§ **PROBLEM DESCRIPTION**
For the data below, give again exactly the lines from the one containing "Component & LOC" through the one containing "Ядро ОС Linux", both ends included, and no others.
PROVIDED RECORDS below:
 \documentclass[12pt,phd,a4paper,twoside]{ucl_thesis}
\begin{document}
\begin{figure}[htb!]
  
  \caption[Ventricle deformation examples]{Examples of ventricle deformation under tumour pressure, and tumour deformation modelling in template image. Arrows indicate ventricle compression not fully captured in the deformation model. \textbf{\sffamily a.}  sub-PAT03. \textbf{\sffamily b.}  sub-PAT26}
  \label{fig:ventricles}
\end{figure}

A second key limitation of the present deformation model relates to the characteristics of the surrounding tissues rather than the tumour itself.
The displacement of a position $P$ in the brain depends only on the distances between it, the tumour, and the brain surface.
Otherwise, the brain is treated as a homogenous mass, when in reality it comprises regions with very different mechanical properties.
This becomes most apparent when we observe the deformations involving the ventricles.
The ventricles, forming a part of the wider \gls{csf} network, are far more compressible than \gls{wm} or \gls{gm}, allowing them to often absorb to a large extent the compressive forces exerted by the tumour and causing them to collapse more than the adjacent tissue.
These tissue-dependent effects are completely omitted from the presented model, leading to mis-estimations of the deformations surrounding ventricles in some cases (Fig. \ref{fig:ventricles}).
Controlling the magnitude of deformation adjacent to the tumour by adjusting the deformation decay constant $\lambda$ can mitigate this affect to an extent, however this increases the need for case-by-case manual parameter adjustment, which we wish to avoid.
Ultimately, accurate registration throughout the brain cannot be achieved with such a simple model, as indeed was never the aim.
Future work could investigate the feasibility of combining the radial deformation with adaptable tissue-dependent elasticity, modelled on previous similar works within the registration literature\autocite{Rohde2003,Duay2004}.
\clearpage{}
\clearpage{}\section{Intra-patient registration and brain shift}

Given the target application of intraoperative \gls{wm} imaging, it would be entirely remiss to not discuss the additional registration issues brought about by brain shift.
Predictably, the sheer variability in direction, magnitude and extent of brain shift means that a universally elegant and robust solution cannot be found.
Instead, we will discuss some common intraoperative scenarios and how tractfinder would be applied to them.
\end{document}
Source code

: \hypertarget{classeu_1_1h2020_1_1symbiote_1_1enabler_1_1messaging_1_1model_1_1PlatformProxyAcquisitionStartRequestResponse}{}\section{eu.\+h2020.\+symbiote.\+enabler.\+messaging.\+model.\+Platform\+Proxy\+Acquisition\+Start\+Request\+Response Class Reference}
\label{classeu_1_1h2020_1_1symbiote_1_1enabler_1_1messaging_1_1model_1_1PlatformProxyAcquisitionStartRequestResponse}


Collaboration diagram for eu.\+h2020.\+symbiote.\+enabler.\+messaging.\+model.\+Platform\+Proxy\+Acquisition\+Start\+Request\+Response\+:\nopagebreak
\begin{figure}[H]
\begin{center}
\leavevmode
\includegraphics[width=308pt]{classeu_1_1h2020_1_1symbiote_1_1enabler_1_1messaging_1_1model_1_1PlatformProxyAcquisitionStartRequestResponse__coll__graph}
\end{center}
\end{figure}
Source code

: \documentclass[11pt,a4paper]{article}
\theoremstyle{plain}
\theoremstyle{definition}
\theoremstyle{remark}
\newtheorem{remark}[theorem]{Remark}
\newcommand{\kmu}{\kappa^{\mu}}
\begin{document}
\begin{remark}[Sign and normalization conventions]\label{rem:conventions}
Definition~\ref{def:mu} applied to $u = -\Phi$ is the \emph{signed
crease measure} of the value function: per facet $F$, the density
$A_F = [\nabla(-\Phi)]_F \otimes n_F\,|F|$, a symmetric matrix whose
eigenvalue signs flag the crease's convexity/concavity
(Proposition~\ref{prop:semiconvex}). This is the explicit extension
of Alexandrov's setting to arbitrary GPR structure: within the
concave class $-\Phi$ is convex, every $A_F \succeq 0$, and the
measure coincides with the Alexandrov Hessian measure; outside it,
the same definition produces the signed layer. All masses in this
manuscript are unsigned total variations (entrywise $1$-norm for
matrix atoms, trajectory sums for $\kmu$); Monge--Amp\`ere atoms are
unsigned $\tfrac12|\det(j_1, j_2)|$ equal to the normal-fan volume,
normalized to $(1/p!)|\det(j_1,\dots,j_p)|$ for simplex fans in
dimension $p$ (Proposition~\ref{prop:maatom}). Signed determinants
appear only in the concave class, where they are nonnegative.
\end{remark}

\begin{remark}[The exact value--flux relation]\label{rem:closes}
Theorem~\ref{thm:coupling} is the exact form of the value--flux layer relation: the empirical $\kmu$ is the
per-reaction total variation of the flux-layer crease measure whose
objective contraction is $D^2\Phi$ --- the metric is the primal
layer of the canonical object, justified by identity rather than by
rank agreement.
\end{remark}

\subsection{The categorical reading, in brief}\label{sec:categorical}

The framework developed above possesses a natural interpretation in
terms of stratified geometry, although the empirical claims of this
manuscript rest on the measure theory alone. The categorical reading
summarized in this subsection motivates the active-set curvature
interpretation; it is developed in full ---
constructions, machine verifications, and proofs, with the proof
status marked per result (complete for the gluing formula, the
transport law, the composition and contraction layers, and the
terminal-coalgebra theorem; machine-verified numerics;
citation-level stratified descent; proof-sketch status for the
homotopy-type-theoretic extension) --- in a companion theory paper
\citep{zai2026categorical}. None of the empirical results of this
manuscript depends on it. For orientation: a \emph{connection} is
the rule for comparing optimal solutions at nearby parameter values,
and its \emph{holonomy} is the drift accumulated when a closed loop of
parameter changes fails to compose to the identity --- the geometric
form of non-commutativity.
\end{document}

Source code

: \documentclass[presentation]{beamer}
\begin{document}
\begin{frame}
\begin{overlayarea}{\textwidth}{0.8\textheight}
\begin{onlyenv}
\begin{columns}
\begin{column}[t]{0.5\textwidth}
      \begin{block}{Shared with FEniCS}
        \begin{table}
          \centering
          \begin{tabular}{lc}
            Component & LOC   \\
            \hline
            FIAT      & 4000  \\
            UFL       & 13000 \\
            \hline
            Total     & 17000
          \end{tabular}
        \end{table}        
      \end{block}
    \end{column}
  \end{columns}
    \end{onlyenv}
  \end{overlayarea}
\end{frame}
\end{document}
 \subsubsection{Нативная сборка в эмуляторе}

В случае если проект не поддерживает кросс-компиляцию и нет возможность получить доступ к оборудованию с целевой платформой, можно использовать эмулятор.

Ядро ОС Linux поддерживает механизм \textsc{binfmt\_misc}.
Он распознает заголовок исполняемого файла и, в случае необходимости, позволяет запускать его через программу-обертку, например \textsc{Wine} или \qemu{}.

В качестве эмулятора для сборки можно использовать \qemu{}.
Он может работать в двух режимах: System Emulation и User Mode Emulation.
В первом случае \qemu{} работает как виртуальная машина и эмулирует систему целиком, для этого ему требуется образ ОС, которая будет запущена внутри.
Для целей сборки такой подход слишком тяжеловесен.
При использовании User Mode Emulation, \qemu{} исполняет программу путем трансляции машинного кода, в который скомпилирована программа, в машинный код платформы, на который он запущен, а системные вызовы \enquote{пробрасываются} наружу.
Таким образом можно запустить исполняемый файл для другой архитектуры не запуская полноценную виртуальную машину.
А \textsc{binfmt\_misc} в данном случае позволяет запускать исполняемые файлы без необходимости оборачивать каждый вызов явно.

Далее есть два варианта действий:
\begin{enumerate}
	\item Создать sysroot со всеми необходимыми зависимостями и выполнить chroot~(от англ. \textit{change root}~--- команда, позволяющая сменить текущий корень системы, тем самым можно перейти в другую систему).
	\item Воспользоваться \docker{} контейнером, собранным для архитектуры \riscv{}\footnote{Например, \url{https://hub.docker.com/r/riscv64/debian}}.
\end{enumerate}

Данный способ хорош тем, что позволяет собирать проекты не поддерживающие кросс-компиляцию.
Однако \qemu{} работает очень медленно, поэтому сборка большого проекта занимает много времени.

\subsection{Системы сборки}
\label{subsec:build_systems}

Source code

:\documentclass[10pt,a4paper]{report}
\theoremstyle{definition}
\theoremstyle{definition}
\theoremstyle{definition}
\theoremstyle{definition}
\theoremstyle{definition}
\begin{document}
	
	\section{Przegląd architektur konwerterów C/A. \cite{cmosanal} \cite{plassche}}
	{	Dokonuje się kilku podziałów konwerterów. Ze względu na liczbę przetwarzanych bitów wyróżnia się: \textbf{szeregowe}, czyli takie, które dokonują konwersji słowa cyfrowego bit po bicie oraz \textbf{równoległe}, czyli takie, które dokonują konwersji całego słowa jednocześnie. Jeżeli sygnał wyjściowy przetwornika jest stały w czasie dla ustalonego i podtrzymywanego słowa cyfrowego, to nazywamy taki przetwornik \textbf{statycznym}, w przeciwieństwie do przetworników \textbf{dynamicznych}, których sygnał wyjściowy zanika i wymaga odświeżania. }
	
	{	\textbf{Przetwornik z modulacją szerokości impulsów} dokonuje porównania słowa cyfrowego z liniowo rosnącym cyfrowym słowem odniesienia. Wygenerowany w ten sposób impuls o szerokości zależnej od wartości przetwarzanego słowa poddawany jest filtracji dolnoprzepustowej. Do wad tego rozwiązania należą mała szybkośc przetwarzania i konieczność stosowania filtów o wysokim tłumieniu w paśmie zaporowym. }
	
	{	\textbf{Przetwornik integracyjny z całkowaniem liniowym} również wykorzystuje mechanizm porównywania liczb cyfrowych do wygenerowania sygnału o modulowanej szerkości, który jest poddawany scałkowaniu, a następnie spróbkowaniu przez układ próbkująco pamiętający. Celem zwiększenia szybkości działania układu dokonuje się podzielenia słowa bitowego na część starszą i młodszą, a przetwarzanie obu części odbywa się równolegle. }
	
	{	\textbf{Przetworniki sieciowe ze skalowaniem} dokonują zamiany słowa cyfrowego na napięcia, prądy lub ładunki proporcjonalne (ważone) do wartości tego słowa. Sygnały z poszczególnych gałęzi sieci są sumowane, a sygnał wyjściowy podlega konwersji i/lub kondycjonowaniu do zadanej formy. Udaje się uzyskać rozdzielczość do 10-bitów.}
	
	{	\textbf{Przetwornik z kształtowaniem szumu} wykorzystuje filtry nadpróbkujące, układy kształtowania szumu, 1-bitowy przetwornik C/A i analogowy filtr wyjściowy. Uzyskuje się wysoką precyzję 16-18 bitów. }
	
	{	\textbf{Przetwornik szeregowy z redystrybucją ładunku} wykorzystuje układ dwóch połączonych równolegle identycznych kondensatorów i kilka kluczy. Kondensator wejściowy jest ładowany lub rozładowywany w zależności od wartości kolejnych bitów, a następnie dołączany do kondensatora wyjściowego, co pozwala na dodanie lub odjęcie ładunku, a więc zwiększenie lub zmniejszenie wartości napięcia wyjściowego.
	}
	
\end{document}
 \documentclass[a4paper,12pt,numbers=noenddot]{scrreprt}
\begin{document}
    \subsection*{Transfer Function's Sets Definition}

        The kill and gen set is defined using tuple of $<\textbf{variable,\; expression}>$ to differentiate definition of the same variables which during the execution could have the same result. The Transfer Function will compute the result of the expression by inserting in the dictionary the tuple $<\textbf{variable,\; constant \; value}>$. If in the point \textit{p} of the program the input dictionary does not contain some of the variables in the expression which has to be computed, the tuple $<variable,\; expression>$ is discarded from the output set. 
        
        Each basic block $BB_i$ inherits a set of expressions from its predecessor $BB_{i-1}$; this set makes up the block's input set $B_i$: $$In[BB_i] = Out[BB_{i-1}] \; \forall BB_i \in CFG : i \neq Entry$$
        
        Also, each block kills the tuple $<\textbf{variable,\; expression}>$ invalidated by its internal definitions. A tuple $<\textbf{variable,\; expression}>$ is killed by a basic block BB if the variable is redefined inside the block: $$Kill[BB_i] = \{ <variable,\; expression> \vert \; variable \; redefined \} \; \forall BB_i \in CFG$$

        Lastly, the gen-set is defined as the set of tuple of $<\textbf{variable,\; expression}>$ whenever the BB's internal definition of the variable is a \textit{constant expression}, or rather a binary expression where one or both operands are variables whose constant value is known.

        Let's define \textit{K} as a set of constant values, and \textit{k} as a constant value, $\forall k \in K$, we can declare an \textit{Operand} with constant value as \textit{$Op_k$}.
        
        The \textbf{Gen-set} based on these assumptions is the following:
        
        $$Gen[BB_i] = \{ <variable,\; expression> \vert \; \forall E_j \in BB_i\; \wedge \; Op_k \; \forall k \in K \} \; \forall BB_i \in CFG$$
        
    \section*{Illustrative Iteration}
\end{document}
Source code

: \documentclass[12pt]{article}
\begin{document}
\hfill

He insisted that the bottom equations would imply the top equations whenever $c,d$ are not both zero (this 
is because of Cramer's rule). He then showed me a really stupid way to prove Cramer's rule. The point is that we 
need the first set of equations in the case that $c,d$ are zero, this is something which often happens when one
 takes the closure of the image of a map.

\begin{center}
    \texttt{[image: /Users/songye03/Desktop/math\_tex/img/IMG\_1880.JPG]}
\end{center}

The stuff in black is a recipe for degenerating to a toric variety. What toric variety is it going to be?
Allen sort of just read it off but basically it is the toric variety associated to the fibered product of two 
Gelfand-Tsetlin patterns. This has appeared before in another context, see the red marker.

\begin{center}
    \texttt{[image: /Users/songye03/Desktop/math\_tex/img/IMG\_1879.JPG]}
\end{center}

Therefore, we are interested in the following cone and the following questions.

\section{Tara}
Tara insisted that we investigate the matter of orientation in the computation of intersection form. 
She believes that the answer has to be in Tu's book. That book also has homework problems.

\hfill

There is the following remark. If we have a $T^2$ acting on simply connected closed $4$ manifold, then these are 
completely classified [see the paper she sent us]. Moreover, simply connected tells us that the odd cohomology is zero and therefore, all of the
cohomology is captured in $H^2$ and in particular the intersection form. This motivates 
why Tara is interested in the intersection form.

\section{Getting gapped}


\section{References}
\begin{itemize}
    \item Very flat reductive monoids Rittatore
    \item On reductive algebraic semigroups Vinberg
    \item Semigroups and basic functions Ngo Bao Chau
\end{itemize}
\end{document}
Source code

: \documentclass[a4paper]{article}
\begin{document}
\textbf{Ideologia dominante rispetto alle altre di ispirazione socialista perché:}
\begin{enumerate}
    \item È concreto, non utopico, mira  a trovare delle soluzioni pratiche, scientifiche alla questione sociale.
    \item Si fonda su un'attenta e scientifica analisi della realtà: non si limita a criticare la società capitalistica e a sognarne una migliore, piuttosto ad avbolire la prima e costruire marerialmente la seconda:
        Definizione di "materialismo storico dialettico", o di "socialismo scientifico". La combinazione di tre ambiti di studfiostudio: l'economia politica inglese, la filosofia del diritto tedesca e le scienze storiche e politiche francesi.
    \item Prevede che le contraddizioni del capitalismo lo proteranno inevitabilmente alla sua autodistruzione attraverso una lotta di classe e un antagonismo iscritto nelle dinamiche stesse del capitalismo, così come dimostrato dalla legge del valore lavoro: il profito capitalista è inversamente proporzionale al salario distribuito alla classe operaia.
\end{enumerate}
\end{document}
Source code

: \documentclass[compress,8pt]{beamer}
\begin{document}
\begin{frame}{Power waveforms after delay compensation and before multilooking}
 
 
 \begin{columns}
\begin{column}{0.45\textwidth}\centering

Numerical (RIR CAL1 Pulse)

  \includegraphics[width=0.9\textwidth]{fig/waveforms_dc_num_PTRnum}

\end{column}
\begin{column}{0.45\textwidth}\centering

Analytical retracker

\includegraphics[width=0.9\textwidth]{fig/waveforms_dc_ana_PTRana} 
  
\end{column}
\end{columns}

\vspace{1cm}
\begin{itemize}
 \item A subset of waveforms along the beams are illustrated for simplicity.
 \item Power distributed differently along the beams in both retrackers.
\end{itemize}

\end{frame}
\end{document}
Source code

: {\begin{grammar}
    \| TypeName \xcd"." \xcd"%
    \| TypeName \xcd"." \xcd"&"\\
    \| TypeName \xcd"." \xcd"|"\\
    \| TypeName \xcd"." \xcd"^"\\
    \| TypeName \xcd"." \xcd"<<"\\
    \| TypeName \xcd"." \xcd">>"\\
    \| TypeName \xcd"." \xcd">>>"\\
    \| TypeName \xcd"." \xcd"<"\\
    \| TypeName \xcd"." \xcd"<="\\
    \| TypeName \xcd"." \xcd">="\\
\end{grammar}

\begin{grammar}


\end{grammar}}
End of PROVIDED RECORDS.
§ **RESPONSE AREA**
            Component & LOC   \\
            \hline
            FIAT      & 4000  \\
            UFL       & 13000 \\
            \hline
            Total     & 17000
          \end{tabular}
        \end{table}        
      \end{block}
    \end{column}
  \end{columns}
    \end{onlyenv}
  \end{overlayarea}
\end{frame}
\end{document}
 \subsubsection{Нативная сборка в эмуляторе}

В случае если проект не поддерживает кросс-компиляцию и нет возможность получить доступ к оборудованию с целевой платформой, можно использовать эмулятор.

Ядро ОС Linux поддерживает механизм \textsc{binfmt\_misc}.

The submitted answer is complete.